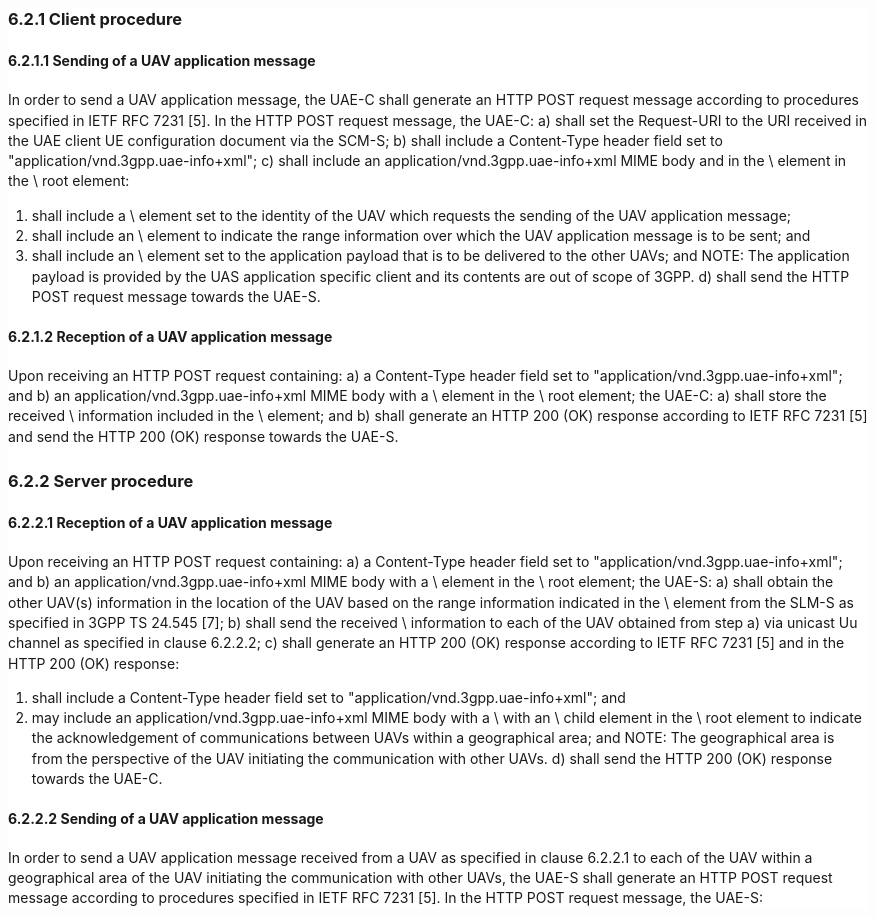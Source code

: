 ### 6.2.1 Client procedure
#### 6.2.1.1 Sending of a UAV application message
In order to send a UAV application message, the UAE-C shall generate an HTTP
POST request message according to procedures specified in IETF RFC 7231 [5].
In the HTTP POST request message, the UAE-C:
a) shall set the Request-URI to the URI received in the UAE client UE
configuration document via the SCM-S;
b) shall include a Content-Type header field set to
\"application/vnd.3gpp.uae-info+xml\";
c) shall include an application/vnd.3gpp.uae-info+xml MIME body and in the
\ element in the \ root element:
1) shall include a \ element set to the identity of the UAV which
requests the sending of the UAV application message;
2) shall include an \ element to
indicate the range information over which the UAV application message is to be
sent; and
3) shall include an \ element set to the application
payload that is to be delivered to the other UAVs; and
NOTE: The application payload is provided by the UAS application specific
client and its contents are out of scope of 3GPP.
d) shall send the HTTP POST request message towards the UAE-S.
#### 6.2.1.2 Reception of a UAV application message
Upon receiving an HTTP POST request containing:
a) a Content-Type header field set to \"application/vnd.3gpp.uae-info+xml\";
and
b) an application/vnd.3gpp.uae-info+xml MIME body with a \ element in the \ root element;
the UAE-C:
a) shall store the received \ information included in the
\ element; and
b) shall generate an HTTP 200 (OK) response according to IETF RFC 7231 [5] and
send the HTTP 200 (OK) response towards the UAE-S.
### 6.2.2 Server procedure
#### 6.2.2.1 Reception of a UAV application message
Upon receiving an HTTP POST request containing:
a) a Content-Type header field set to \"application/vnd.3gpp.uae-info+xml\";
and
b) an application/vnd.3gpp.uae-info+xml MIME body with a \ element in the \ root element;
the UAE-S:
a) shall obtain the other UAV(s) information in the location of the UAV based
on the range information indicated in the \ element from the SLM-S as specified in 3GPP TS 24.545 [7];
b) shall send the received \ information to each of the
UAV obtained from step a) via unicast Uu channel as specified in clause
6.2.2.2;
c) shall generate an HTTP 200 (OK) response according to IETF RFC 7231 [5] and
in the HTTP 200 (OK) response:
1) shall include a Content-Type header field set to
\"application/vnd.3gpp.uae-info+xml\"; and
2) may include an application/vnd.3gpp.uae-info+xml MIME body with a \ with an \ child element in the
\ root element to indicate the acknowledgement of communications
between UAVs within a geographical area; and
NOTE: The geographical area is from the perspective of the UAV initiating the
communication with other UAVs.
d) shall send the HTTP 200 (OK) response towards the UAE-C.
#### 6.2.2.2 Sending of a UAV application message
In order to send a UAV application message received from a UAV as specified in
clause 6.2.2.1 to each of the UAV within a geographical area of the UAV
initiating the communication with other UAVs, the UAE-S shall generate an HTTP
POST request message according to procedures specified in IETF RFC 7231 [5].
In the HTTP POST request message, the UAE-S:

* * *

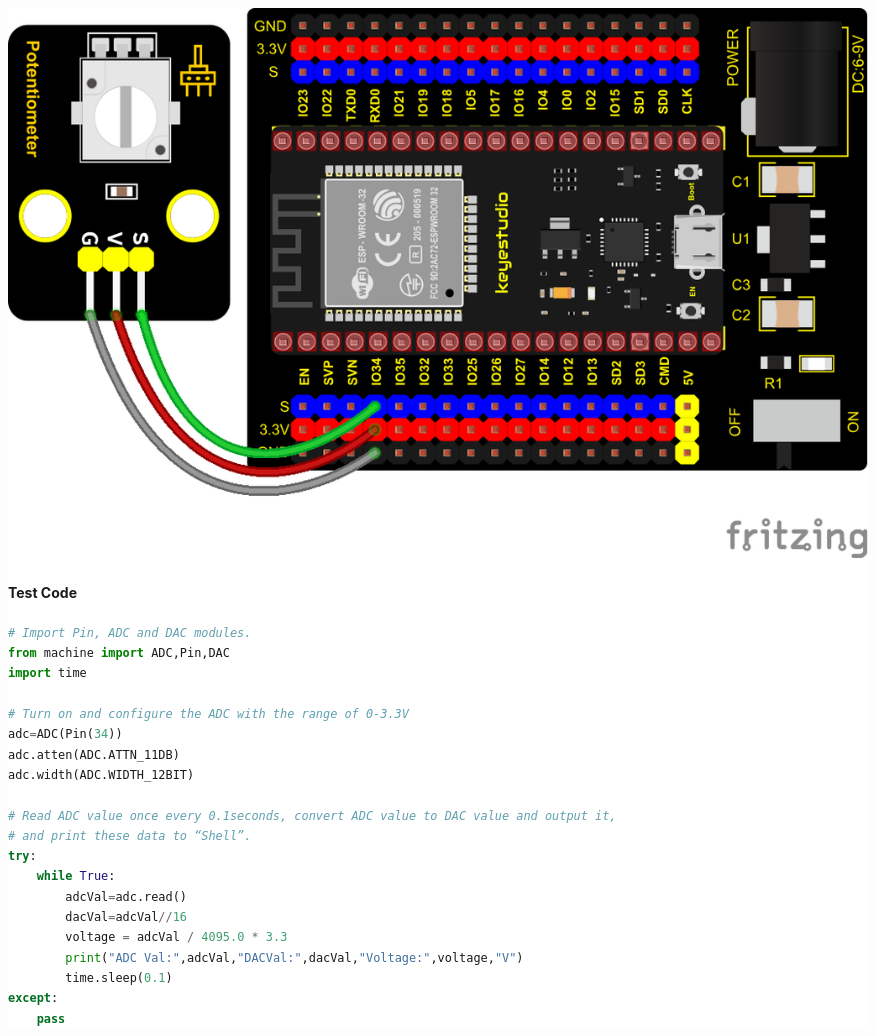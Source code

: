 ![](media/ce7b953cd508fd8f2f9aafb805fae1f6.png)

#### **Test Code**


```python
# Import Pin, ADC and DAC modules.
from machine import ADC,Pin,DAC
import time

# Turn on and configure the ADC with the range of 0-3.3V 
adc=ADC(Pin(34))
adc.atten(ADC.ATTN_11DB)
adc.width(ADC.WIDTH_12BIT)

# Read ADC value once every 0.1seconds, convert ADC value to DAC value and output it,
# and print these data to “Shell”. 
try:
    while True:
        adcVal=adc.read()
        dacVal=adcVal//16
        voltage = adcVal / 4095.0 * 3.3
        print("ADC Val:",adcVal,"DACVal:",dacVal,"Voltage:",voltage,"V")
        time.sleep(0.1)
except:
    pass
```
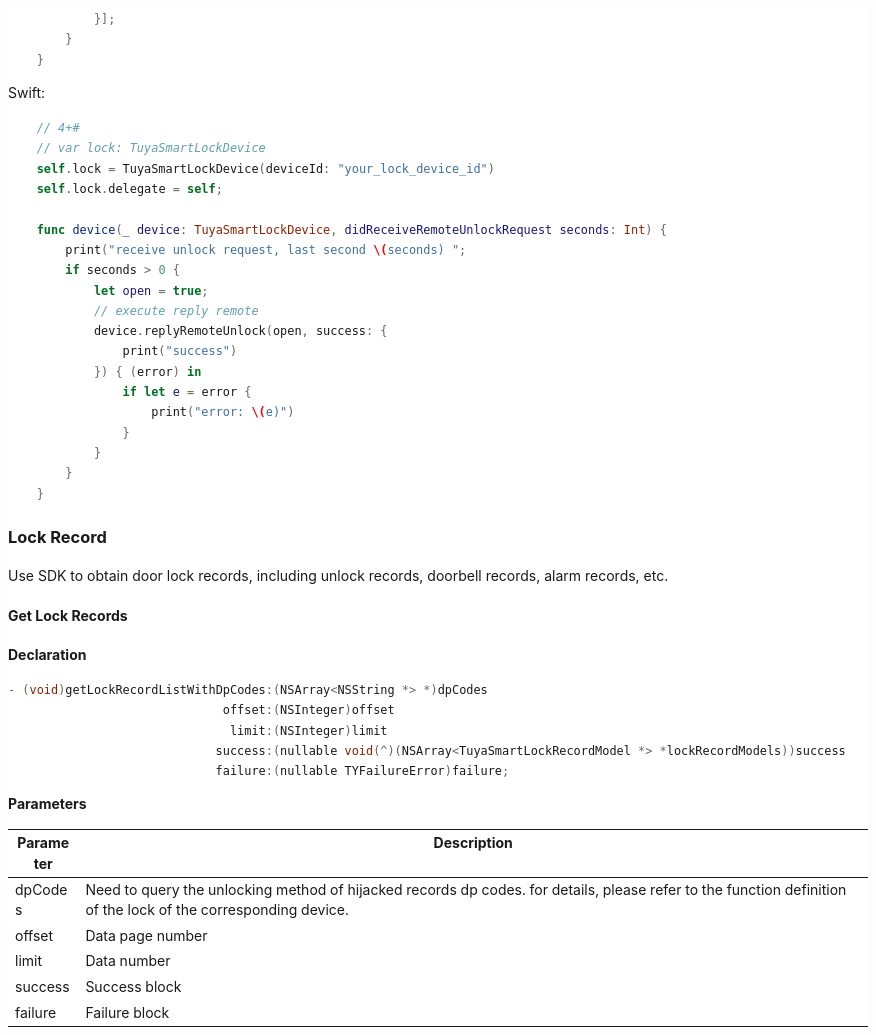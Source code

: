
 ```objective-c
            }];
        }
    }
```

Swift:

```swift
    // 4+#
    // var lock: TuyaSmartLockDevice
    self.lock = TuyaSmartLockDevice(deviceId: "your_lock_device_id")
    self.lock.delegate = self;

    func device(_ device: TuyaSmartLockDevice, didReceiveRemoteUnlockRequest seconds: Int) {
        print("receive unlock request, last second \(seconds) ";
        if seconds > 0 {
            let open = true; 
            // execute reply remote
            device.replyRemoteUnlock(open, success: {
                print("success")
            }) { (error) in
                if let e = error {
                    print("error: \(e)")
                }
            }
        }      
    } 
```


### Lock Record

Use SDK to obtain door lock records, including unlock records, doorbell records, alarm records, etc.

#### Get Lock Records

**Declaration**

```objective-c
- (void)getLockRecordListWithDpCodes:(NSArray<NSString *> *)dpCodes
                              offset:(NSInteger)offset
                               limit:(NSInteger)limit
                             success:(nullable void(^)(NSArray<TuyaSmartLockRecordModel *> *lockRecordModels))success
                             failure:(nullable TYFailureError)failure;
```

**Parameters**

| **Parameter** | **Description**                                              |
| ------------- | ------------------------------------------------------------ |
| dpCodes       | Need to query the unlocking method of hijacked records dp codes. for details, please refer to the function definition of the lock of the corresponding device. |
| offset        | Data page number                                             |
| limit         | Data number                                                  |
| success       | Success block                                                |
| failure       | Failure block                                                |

### Task requirements
Search the listing for the string "block". Copy each line where it is found.

### Exercise solution
| success       | Success block                                                |
| failure       | Failure block                                                |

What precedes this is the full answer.